Cuando los ingenieros estudiaron en el siglo XIX la geografía centroamericana en busca del lugar óptimo para construir un canal marítimo que uniera el Pacífico con el Atlántico, llegaron a la conclusión de que una de las dos rutas posibles estaba en territorio nicaragüense, en el sur, atravesando el gran lago Nicaragua y siguiendo luego el curso del río San Juan hacia el este. Esa ruta, remontando el río desde San Carlos hasta la pequeña ciudad de El Castillo, resulta hoy apasionante. No hay comunicaciones terrestres, sólo la corriente fluvial adentrándose en una región salvaje.

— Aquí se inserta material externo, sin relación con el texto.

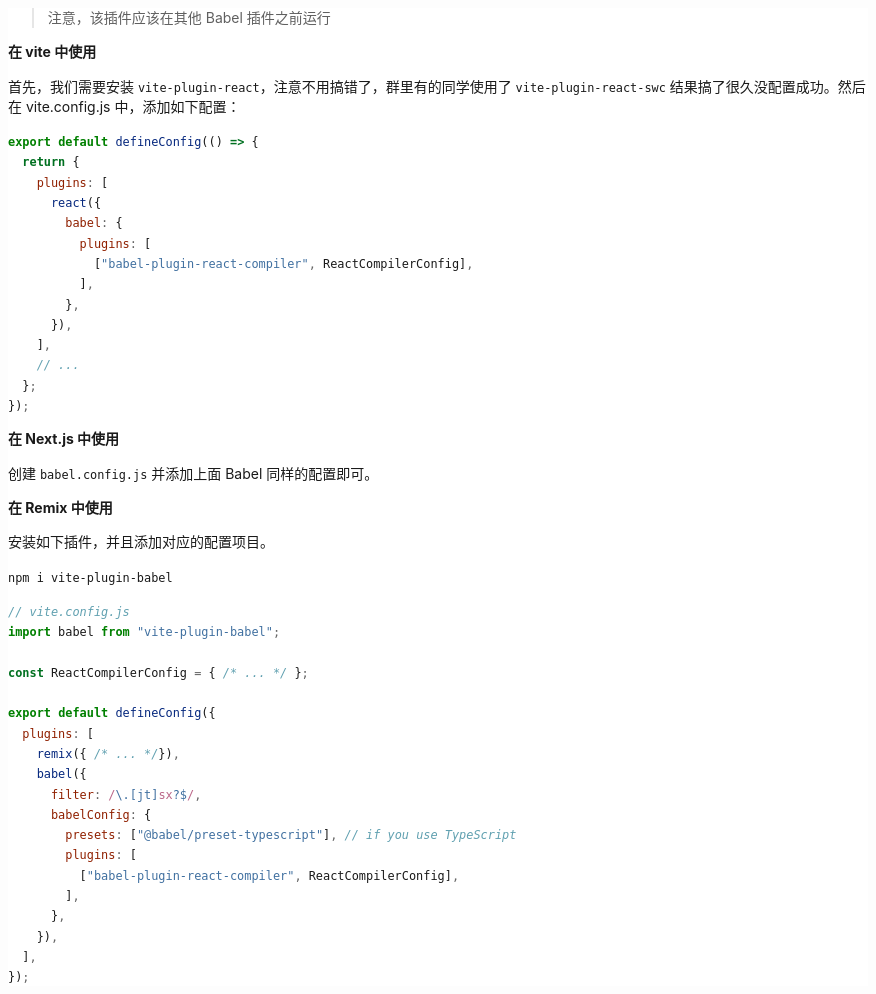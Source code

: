  > 注意，该插件应该在其他 Babel 插件之前运行

 **在 vite 中使用**

首先，我们需要安装 `vite-plugin-react`，注意不用搞错了，群里有的同学使用了 `vite-plugin-react-swc` 结果搞了很久没配置成功。然后在 vite.config.js 中，添加如下配置：

```js
export default defineConfig(() => {
  return {
    plugins: [
      react({
        babel: {
          plugins: [
            ["babel-plugin-react-compiler", ReactCompilerConfig],
          ],
        },
      }),
    ],
    // ...
  };
});
```
**在 Next.js 中使用**

创建 `babel.config.js` 并添加上面 Babel 同样的配置即可。

**在 Remix 中使用**

安装如下插件，并且添加对应的配置项目。

```bash
npm i vite-plugin-babel
```

```js
// vite.config.js
import babel from "vite-plugin-babel";

const ReactCompilerConfig = { /* ... */ };

export default defineConfig({
  plugins: [
    remix({ /* ... */}),
    babel({
      filter: /\.[jt]sx?$/,
      babelConfig: {
        presets: ["@babel/preset-typescript"], // if you use TypeScript
        plugins: [
          ["babel-plugin-react-compiler", ReactCompilerConfig],
        ],
      },
    }),
  ],
});
```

A San Carlos se llega en autobús desde Managua. Es una población deslucida en la que no merece la pena hacer noche, pero justo enfrente, en la embocadura del río, aislado en una lengua de tierra, hay un hospedaje desvencijado por el tiempo donde el viajero puede prepararse espiritualmente para el camino. Desde su gran balconada de madera, llena de hamacas deshilachadas donde tumbarse, puede contemplarse un paisaje curativo. Sobre la superficie del río asoman bancales de arena en los que los muchachos, llegados hasta allí en barca, juegan al fútbol entre aves zancudas. El albergue, La Esquina del Lago, lo regenta un francés que hace muchos años se enamoró de esa tierra, se casó con una costarricense y se instaló allí. En sus mesas exteriores, al alcance de los mosquitos, sirven una comida elemental pero exquisita: ensalada de aguacate, gallopinto —arroz con frijoles— y algún pescado recién sacado del lago, como el guapote, de aspecto monstruoso pero suculento.
Guía
Cómo llegar e información
Iberia tiene vuelos en febrero desde Madrid y Barcelona a la capital, Managua, a partir de unos 670 euros ida y vuelta: www.iberia.com
Instituto Nicaragüense de Turismo: www.intur.gob.ni
Visita Nicaragua: www.visitanicaragua.com
Antes de emprender el viaje hacia El Castillo conviene visitar el archipiélago de Solentiname, un grupo de 36 islas famosas por su belleza y por su artesanía. Es fácil encontrar porteadores que te lleven en barca a hacer el recorrido, aunque los precios suelen ser abusivos. En la isla de Mancarrón, la más grande, se fundó una comunidad campesina. Allí pervive la iglesia de Ernesto Cardenal, Nuestra Señora de Solentiname, alzada en un entorno plácido donde las humildes casas de los habitantes desprenden una pulcritud que resulta difícil de ver en otras partes del país. En las islas de San Fernando y de La Venada —en realidad en todo el archipiélago— es posible visitar los talleres domésticos de los artesanos, que ofrecen sus pinturas naifs o sus tallas de madera de balsa reproduciendo pájaros coloristas. Son obras de aire primitivo y jubiloso.
Garzas y cormoranes
Lo más estremecedor de la visita, sin embargo, aguarda en la isla Zapote, conocida como la isla de los pájaros. No está permitido desembarcar en ella, pero la lancha se acerca hasta su orilla para que el viajero contemple la fronda de árboles abarrotados en sus ramas por aves quietas. La impresión, quizá mediatizada por la imaginería de Hitchcock, puede llegar a ser aterradora. Garzas, espátulas rosadas y sobre todo cormoranes observan desde la isla como si fueran un ejército al acecho.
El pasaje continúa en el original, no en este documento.